Yes, that is the definition of bad teaching. My assertion is that CS departments have gotten so damn complacent about receiving a steady stream of autodidact programmers as their undergrad entrants that they’ve stopped bothering with actually teaching low-level courses. They assign work, they expect to receive finished work, they grade the finished work, but it all relies on the clandestine assumption that the “good students” could already do the work when they entered the classroom.
Only a small fraction of math has practical applications, the majority of math exists for no reason other than thinking about it is fun. Even things with applications had sometimes been invented before those applications were known. So in a sense most math is designed to be fun. Of course it’s not fun for everyone, just for a special class of people who are into this kind of thing. That makes it different from Angry Birds. But there are many games which are also only enjoyed by a specific audience, so maybe the difference is not that fundamental. A large part of the reason the average person doesn’t enjoy math is that unlike Angry Birds math requires some effort, which is the same reason the average person doesn’t enjoy League Of Evil III.
Spot on. Pure, fun math does benefit society directly in at least one way, however, in that the opportunity to engage in it can be used to lure very smart people into otherwise unpalatable teaching jobs.
In fact, that seems to be the main point of “research” in most less-than-productive fields (i.e. the humanities).
Pure, fun math does benefit society directly in at least one way, however, in that the opportunity to engage in it can be used to lure very smart people into otherwise unpalatable teaching jobs.
Is it clear that this is in the best interests of society? It would seem to me the end result is bad teaching. Back when I was in undergrad, the best researchers were the worst teachers (for obvious reasons- they were focused on their research and didn’t at all care about teaching).
When I was in grad school in physics, the professor widely considered the strongest teacher was denied tenure (cited AGAINST him in the decision was that he had written a widely used textbook),etc.

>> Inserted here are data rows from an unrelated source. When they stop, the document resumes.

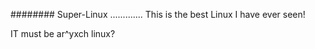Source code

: ######## Super-Linux
.............
This is the best Linux I have ever seen!

IT must be ar^yxch linux?


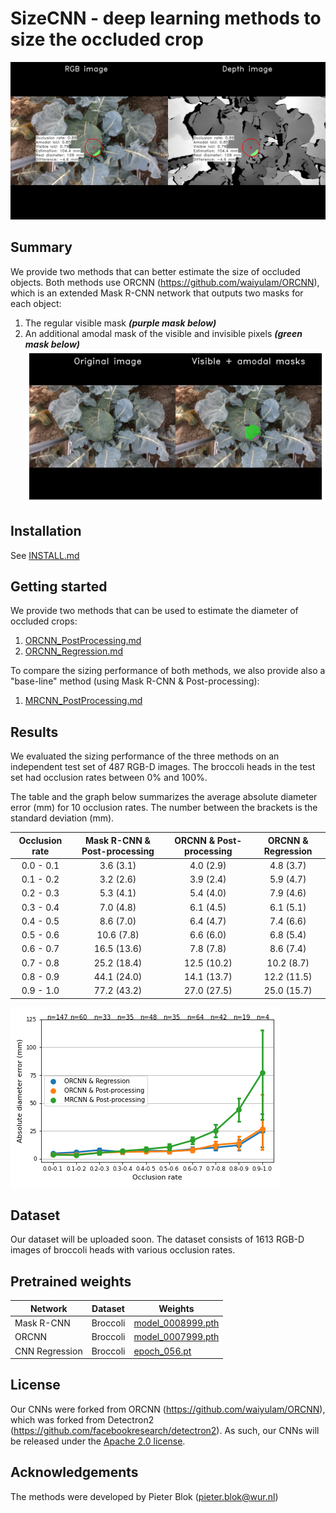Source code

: # SizeCNN - deep learning methods to size the occluded crop
![Size the invisible crop](./demo/20200819_143612133900_plant1188_rgb_trigger002.png?raw=true)
<br/>


## Summary
We provide two methods that can better estimate the size of occluded objects. Both methods use ORCNN (https://github.com/waiyulam/ORCNN), which is an extended Mask R-CNN network that outputs two masks for each object:
1. The regular visible mask ***(purple mask below)***
2. An additional amodal mask of the visible and invisible pixels ***(green mask below)*** <br/>
![Amodal_Visible_Masks](./demo/20200819_143612133900_plant1188_rgb_trigger002_amodal_visible_masks.png?raw=true)

## Installation
See [INSTALL.md](INSTALL.md)


## Getting started
We provide two methods that can be used to estimate the diameter of occluded crops: <br/>

1. [ORCNN_PostProcessing.md](ORCNN_PostProcessing.md) 
2. [ORCNN_Regression.md](ORCNN_Regression.md) 

To compare the sizing performance of both methods, we also provide also a "base-line" method (using Mask R-CNN & Post-processing): <br/>
1. [MRCNN_PostProcessing.md](MRCNN_PostProcessing.md)


## Results
We evaluated the sizing performance of the three methods on an independent test set of 487 RGB-D images. The broccoli heads in the test set had occlusion rates between 0% and 100%.

The table and the graph below summarizes the average absolute diameter error (mm) for 10 occlusion rates. The number between the brackets is the standard deviation (mm).
 
| Occlusion rate     | Mask R-CNN & Post-processing	| ORCNN & Post-processing	| ORCNN & Regression		|
|:------------------:|:--------------------------------:|:-----------------------------:|:-----------------------------:|
| 0.0 - 0.1          |  3.6 (3.1)       		| 4.0 (2.9)       		| 4.8 (3.7)			|
| 0.1 - 0.2          |  3.2 (2.6)       		| 3.9 (2.4)       		| 5.9 (4.7)			|
| 0.2 - 0.3          |  5.3 (4.1)       		| 5.4 (4.0)       		| 7.9 (4.6)			|
| 0.3 - 0.4          |  7.0 (4.8)       		| 6.1 (4.5)       		| 6.1 (5.1)			|
| 0.4 - 0.5          |  8.6 (7.0)       		| 6.4 (4.7)       		| 7.4 (6.6)			|
| 0.5 - 0.6          |  10.6 (7.8)       		| 6.6 (6.0)       		| 6.8 (5.4)			|
| 0.6 - 0.7          |  16.5 (13.6)       		| 7.8 (7.8)       		| 8.6 (7.4)			|
| 0.7 - 0.8          |  25.2 (18.4)       		| 12.5 (10.2)       		| 10.2 (8.7)			|
| 0.8 - 0.9          |  44.1 (24.0)       		| 14.1 (13.7)      		| 12.2 (11.5)			|
| 0.9 - 1.0          |  77.2 (43.2)       		| 27.0 (27.5)      		| 25.0 (15.7)			|
                            
![error_curve](./utils/diameter_error_occlusion_rate_three_methods.png?raw=true)

## Dataset
Our dataset will be uploaded soon. The dataset consists of 1613 RGB-D images of broccoli heads with various occlusion rates. 

## Pretrained weights

| Network	      	| Dataset         		| Weights													|
| ----------------------|-------------------------------|---------------------------------------------------------------------------------------------------------------| 
| Mask R-CNN		| Broccoli			| [model_0008999.pth](https://drive.google.com/file/d/14ruTcox7nPSBPxPPaYjETizJvS77mjVG/view?usp=sharing) 	|
| ORCNN			| Broccoli			| [model_0007999.pth](https://drive.google.com/file/d/1q7elXawUTw-ThZ2b3BHIOoZrmBZiLoMG/view?usp=sharing) 	|
| CNN Regression	| Broccoli			| [epoch_056.pt](https://drive.google.com/file/d/1-hfNOvu0yZNavE2Zlo9XAMkdRQ0YKgyP/view?usp=sharing) 		|	


## License
Our CNNs were forked from ORCNN (https://github.com/waiyulam/ORCNN), which was forked from Detectron2 (https://github.com/facebookresearch/detectron2). As such, our CNNs will be released under the [Apache 2.0 license](LICENSE). <br/>


## Acknowledgements
The methods were developed by Pieter Blok (pieter.blok@wur.nl)
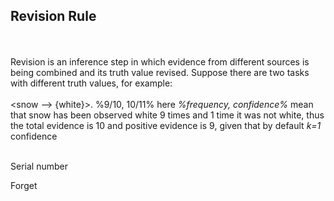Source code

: ## Revision Rule
<br/><br/>
Revision is an inference step in which evidence from different sources is being combined and its truth value revised. 
Suppose there are two tasks with different truth values, for example: 
<br/><br/>
<snow --> {white}>. %9/10, 10/11% here _%frequency, confidence%_ mean that snow has been observed white 9 times and 1 time it was not white, thus the total evidence is 10 and positive evidence is 9, given that by default _k=1_ confidence
<br/><br/>

Serial number

Forget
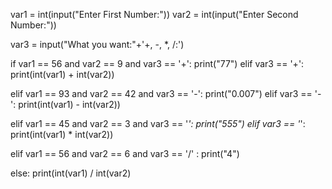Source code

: 
var1 = int(input("Enter First Number:"))
var2 = int(input("Enter Second Number:"))

var3 = input("What you want:"+'+, -, *, /:')

if var1 == 56 and var2 == 9 and var3 == '+':
    print("77")
elif var3 == '+':
    print(int(var1) + int(var2))

elif var1 == 93 and var2 == 42 and var3 == '-':
    print("0.007")
elif var3 == '-':
    print(int(var1) - int(var2))

elif var1 == 45 and var2 == 3 and var3 == '*':
    print("555")
elif var3 == '*':
    print(int(var1) * int(var2))

elif var1 == 56 and var2 == 6 and var3 == '/' :
    print("4")

else:
    print(int(var1) / int(var2)
    

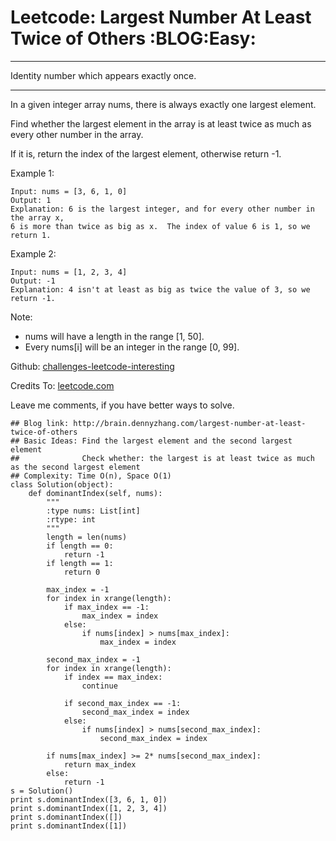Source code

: # Leetcode: Largest Number At Least Twice of Others     :BLOG:Easy:


---

Identity number which appears exactly once.  

---

In a given integer array nums, there is always exactly one largest element.  

Find whether the largest element in the array is at least twice as much as every other number in the array.  

If it is, return the index of the largest element, otherwise return -1.  

Example 1:  

    Input: nums = [3, 6, 1, 0]
    Output: 1
    Explanation: 6 is the largest integer, and for every other number in the array x,
    6 is more than twice as big as x.  The index of value 6 is 1, so we return 1.

Example 2:  

    Input: nums = [1, 2, 3, 4]
    Output: -1
    Explanation: 4 isn't at least as big as twice the value of 3, so we return -1.

Note:  
-   nums will have a length in the range [1, 50].
-   Every nums[i] will be an integer in the range [0, 99].

Github: [challenges-leetcode-interesting](https://github.com/DennyZhang/challenges-leetcode-interesting/tree/master/largest-number-at-least-twice-of-others)  

Credits To: [leetcode.com](https://leetcode.com/problems/largest-number-at-least-twice-of-others/description/)  

Leave me comments, if you have better ways to solve.  

    ## Blog link: http://brain.dennyzhang.com/largest-number-at-least-twice-of-others
    ## Basic Ideas: Find the largest element and the second largest element
    ##              Check whether: the largest is at least twice as much as the second largest element
    ## Complexity: Time O(n), Space O(1)
    class Solution(object):
        def dominantIndex(self, nums):
            """
            :type nums: List[int]
            :rtype: int
            """
            length = len(nums)
            if length == 0:
                return -1
            if length == 1:
                return 0
    
            max_index = -1
            for index in xrange(length):
                if max_index == -1:
                    max_index = index
                else:
                    if nums[index] > nums[max_index]:
                        max_index = index
    
            second_max_index = -1
            for index in xrange(length):
                if index == max_index:
                    continue
    
                if second_max_index == -1:
                    second_max_index = index
                else:
                    if nums[index] > nums[second_max_index]:
                        second_max_index = index
    
            if nums[max_index] >= 2* nums[second_max_index]:
                return max_index
            else:
                return -1
    s = Solution()
    print s.dominantIndex([3, 6, 1, 0]) 
    print s.dominantIndex([1, 2, 3, 4])
    print s.dominantIndex([])
    print s.dominantIndex([1])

Also, the desire for tenured track profs to dodge teaching is why the majority of math classes at many research institutions were taught by grad students.
In graduate school, for special topics class there were usually only 1 or 2 professors that COULD teach a certain class (and only 3 or 4 students interested in taking it)- so when you are talking cutting edge research topics, its a necessity to have a researcher because no one else will be familiar enough with whats going on in the field.
Outside of that, not really. Good teaching takes work, so if you put someone in front of the class whose career advancement requires spending all their time on research, then the teaching is just a potentially career destroying distraction. Also, at the intro level, subject-pedagogy experts tend to do better (i.e. the physics education group were measurably more effective at teaching physics than other physics groups. So much so that I think now they exclusively teach the large physics courses for engineers)
I mean, it’s easier to get research positions with those professors, and those are learning experiences, but the students generally get very little out of it during the actual class.
Good video games are designed to be fun, that is their purpose. Math, um, not so much.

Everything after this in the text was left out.